_WHAT IS BEING ASKED_
Write every record out again exactly, and keep images out of it.
[MATERIAL TO PROCESS — start]
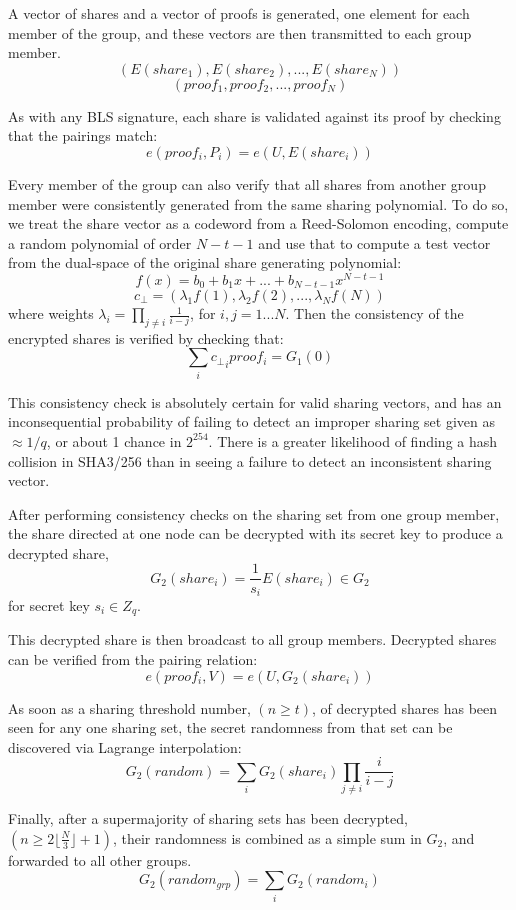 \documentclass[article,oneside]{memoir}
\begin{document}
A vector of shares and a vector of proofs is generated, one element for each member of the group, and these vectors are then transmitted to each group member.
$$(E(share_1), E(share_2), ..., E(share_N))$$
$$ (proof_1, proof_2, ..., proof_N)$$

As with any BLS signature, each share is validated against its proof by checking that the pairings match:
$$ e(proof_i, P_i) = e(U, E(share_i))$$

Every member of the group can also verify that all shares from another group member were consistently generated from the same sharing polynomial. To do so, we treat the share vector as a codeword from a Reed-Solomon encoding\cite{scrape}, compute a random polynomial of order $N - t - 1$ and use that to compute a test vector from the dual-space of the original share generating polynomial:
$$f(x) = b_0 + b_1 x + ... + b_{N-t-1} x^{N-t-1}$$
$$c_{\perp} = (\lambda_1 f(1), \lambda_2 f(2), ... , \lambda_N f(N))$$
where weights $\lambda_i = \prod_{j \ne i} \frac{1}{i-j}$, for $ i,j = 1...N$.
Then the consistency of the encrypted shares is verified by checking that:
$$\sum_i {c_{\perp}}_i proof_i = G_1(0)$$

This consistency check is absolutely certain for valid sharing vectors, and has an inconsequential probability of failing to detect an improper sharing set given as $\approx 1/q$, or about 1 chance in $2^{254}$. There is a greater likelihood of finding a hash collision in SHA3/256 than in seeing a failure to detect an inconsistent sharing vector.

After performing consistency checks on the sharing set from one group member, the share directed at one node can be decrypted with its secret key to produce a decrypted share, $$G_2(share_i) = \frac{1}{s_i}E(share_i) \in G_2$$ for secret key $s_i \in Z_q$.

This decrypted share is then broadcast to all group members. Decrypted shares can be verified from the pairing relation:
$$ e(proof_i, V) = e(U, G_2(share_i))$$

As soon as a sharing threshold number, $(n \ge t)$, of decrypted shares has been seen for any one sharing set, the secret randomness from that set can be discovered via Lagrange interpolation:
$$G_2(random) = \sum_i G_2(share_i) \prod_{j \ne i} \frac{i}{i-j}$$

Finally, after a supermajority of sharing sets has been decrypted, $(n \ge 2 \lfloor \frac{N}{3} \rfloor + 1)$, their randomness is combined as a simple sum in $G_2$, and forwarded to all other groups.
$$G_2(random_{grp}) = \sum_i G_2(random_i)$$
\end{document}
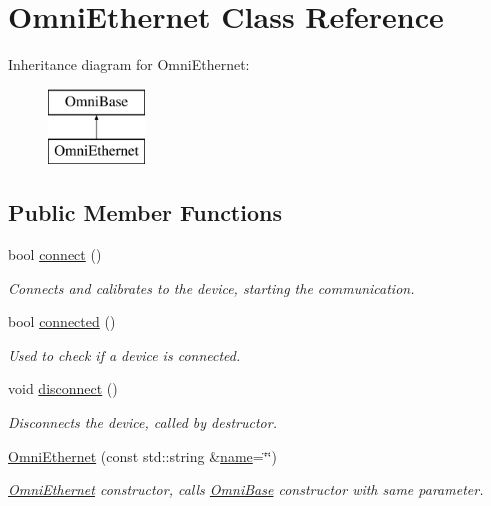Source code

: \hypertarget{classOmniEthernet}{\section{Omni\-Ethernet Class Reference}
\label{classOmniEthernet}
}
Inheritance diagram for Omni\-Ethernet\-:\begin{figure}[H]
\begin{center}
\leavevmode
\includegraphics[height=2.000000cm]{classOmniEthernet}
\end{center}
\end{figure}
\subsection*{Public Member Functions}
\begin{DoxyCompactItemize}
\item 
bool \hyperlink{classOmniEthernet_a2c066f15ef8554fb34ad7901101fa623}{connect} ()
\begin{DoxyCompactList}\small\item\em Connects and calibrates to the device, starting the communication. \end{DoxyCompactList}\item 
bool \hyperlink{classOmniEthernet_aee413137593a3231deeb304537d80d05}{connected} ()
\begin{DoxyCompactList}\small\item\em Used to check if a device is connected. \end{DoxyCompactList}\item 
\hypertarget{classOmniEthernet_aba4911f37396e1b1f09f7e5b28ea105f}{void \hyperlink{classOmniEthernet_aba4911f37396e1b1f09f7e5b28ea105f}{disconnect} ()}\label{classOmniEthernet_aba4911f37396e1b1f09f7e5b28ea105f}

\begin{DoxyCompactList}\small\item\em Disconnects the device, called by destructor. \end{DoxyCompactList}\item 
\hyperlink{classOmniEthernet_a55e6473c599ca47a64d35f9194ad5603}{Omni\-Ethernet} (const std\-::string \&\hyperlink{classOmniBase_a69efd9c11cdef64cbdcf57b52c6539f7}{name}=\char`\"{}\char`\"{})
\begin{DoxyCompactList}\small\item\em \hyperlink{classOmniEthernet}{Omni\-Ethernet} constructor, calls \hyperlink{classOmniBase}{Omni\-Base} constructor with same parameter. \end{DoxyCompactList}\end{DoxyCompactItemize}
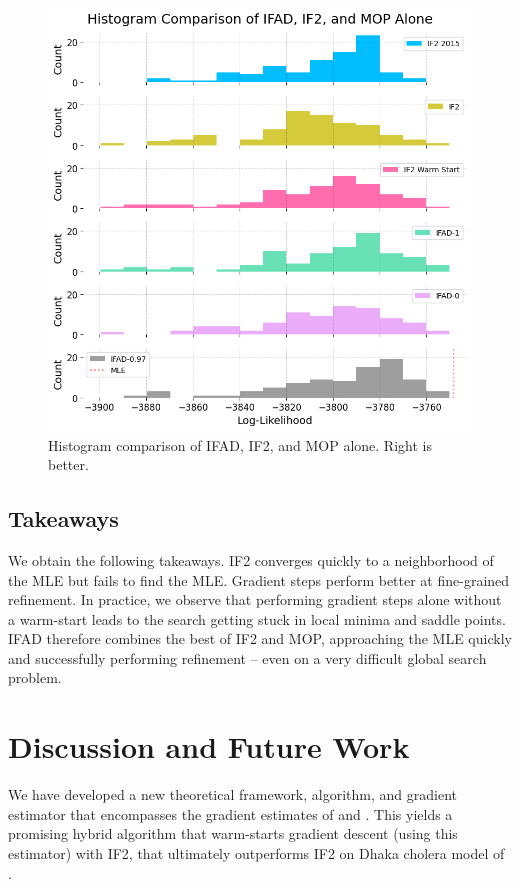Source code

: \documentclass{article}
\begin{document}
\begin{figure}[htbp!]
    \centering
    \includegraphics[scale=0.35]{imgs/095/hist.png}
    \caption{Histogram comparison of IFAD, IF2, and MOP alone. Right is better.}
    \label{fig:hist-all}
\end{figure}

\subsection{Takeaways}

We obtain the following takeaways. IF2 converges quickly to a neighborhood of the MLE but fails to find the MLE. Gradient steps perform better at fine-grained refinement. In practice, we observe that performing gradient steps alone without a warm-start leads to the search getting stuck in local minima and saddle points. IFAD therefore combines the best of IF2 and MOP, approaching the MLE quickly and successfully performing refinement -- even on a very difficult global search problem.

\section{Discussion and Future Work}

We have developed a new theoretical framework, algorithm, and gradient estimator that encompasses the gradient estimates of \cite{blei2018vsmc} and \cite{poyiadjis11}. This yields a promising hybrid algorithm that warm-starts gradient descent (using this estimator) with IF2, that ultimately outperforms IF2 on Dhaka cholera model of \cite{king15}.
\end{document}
[MATERIAL TO PROCESS — finish]
_REPLY_
 \documentclass[article,oneside]{memoir}
\begin{document}
A vector of shares and a vector of proofs is generated, one element for each member of the group, and these vectors are then transmitted to each group member.
$$(E(share_1), E(share_2), ..., E(share_N))$$
$$ (proof_1, proof_2, ..., proof_N)$$

As with any BLS signature, each share is validated against its proof by checking that the pairings match:
$$ e(proof_i, P_i) = e(U, E(share_i))$$

Every member of the group can also verify that all shares from another group member were consistently generated from the same sharing polynomial. To do so, we treat the share vector as a codeword from a Reed-Solomon encoding\cite{scrape}, compute a random polynomial of order $N - t - 1$ and use that to compute a test vector from the dual-space of the original share generating polynomial:
$$f(x) = b_0 + b_1 x + ... + b_{N-t-1} x^{N-t-1}$$
$$c_{\perp} = (\lambda_1 f(1), \lambda_2 f(2), ... , \lambda_N f(N))$$
where weights $\lambda_i = \prod_{j \ne i} \frac{1}{i-j}$, for $ i,j = 1...N$.
Then the consistency of the encrypted shares is verified by checking that:
$$\sum_i {c_{\perp}}_i proof_i = G_1(0)$$

This consistency check is absolutely certain for valid sharing vectors, and has an inconsequential probability of failing to detect an improper sharing set given as $\approx 1/q$, or about 1 chance in $2^{254}$. There is a greater likelihood of finding a hash collision in SHA3/256 than in seeing a failure to detect an inconsistent sharing vector.

After performing consistency checks on the sharing set from one group member, the share directed at one node can be decrypted with its secret key to produce a decrypted share, $$G_2(share_i) = \frac{1}{s_i}E(share_i) \in G_2$$ for secret key $s_i \in Z_q$.

This decrypted share is then broadcast to all group members. Decrypted shares can be verified from the pairing relation:
$$ e(proof_i, V) = e(U, G_2(share_i))$$

As soon as a sharing threshold number, $(n \ge t)$, of decrypted shares has been seen for any one sharing set, the secret randomness from that set can be discovered via Lagrange interpolation:
$$G_2(random) = \sum_i G_2(share_i) \prod_{j \ne i} \frac{i}{i-j}$$

Finally, after a supermajority of sharing sets has been decrypted, $(n \ge 2 \lfloor \frac{N}{3} \rfloor + 1)$, their randomness is combined as a simple sum in $G_2$, and forwarded to all other groups.
$$G_2(random_{grp}) = \sum_i G_2(random_i)$$
\end{document}
Source code

: \hypertarget{classOmniEthernet}{\section{Omni\-Ethernet Class Reference}
\label{classOmniEthernet}
}
Inheritance diagram for Omni\-Ethernet\-:\begin{figure}[H]
\begin{center}
\leavevmode
\includegraphics[height=2.000000cm]{classOmniEthernet}
\end{center}
\end{figure}
\subsection*{Public Member Functions}
\begin{DoxyCompactItemize}
\item 
bool \hyperlink{classOmniEthernet_a2c066f15ef8554fb34ad7901101fa623}{connect} ()
\begin{DoxyCompactList}\small\item\em Connects and calibrates to the device, starting the communication. \end{DoxyCompactList}\item 
bool \hyperlink{classOmniEthernet_aee413137593a3231deeb304537d80d05}{connected} ()
\begin{DoxyCompactList}\small\item\em Used to check if a device is connected. \end{DoxyCompactList}\item 
\hypertarget{classOmniEthernet_aba4911f37396e1b1f09f7e5b28ea105f}{void \hyperlink{classOmniEthernet_aba4911f37396e1b1f09f7e5b28ea105f}{disconnect} ()}\label{classOmniEthernet_aba4911f37396e1b1f09f7e5b28ea105f}

\begin{DoxyCompactList}\small\item\em Disconnects the device, called by destructor. \end{DoxyCompactList}\item 
\hyperlink{classOmniEthernet_a55e6473c599ca47a64d35f9194ad5603}{Omni\-Ethernet} (const std\-::string \&\hyperlink{classOmniBase_a69efd9c11cdef64cbdcf57b52c6539f7}{name}=\char`\"{}\char`\"{})
\begin{DoxyCompactList}\small\item\em \hyperlink{classOmniEthernet}{Omni\-Ethernet} constructor, calls \hyperlink{classOmniBase}{Omni\-Base} constructor with same parameter. \end{DoxyCompactList}\end{DoxyCompactItemize}
Source code

: \documentclass{article}
\begin{document}
\begin{figure}[htbp!]
    \centering
    \includegraphics[scale=0.35]{imgs/095/hist.png}
    \caption{Histogram comparison of IFAD, IF2, and MOP alone. Right is better.}
    \label{fig:hist-all}
\end{figure}

\subsection{Takeaways}

We obtain the following takeaways. IF2 converges quickly to a neighborhood of the MLE but fails to find the MLE. Gradient steps perform better at fine-grained refinement. In practice, we observe that performing gradient steps alone without a warm-start leads to the search getting stuck in local minima and saddle points. IFAD therefore combines the best of IF2 and MOP, approaching the MLE quickly and successfully performing refinement -- even on a very difficult global search problem.

\section{Discussion and Future Work}

We have developed a new theoretical framework, algorithm, and gradient estimator that encompasses the gradient estimates of \cite{blei2018vsmc} and \cite{poyiadjis11}. This yields a promising hybrid algorithm that warm-starts gradient descent (using this estimator) with IF2, that ultimately outperforms IF2 on Dhaka cholera model of \cite{king15}.
\end{document}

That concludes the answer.